SUPPLIED RECORDS
»»
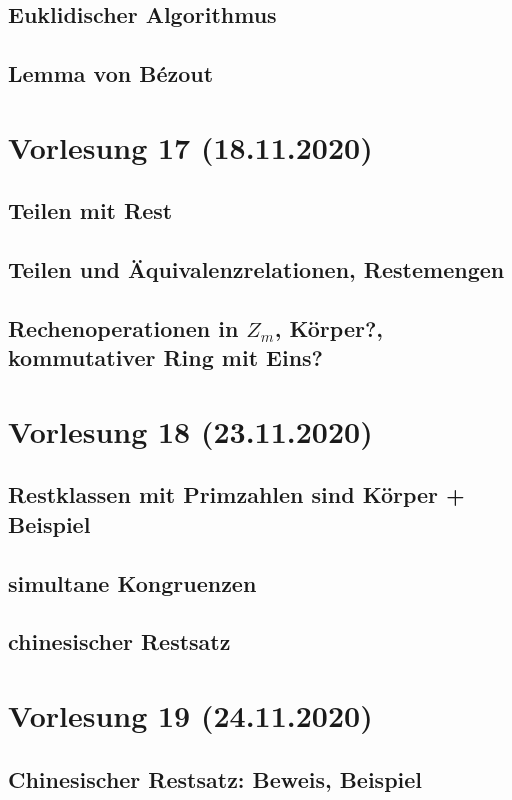 \documentclass[]{article}
\begin{document}
\subsection{Euklidischer Algorithmus}
\subsection{Lemma von Bézout}



\section{Vorlesung 17 (18.11.2020)}
\subsection{Teilen mit Rest}
\subsection{Teilen und Äquivalenzrelationen, Restemengen}
\subsection{Rechenoperationen in $Z_m$, Körper?, kommutativer Ring mit Eins?}


\section{Vorlesung 18 (23.11.2020)}
\subsection{Restklassen mit Primzahlen sind Körper + Beispiel}
\subsection{simultane Kongruenzen}
\subsection{chinesischer Restsatz}


\section*{Vorlesung 19 (24.11.2020)}
\subsection*{Chinesischer Restsatz: Beweis, Beispiel}
\end{document}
««
TASK INSTRUCTIONS
Give back every record above exactly as written, skipping each picture.

TASK SOLUTION
 \documentclass[]{article}
\begin{document}
\subsection{Euklidischer Algorithmus}
\subsection{Lemma von Bézout}



\section{Vorlesung 17 (18.11.2020)}
\subsection{Teilen mit Rest}
\subsection{Teilen und Äquivalenzrelationen, Restemengen}
\subsection{Rechenoperationen in $Z_m$, Körper?, kommutativer Ring mit Eins?}


\section{Vorlesung 18 (23.11.2020)}
\subsection{Restklassen mit Primzahlen sind Körper + Beispiel}
\subsection{simultane Kongruenzen}
\subsection{chinesischer Restsatz}


\section*{Vorlesung 19 (24.11.2020)}
\subsection*{Chinesischer Restsatz: Beweis, Beispiel}
\end{document}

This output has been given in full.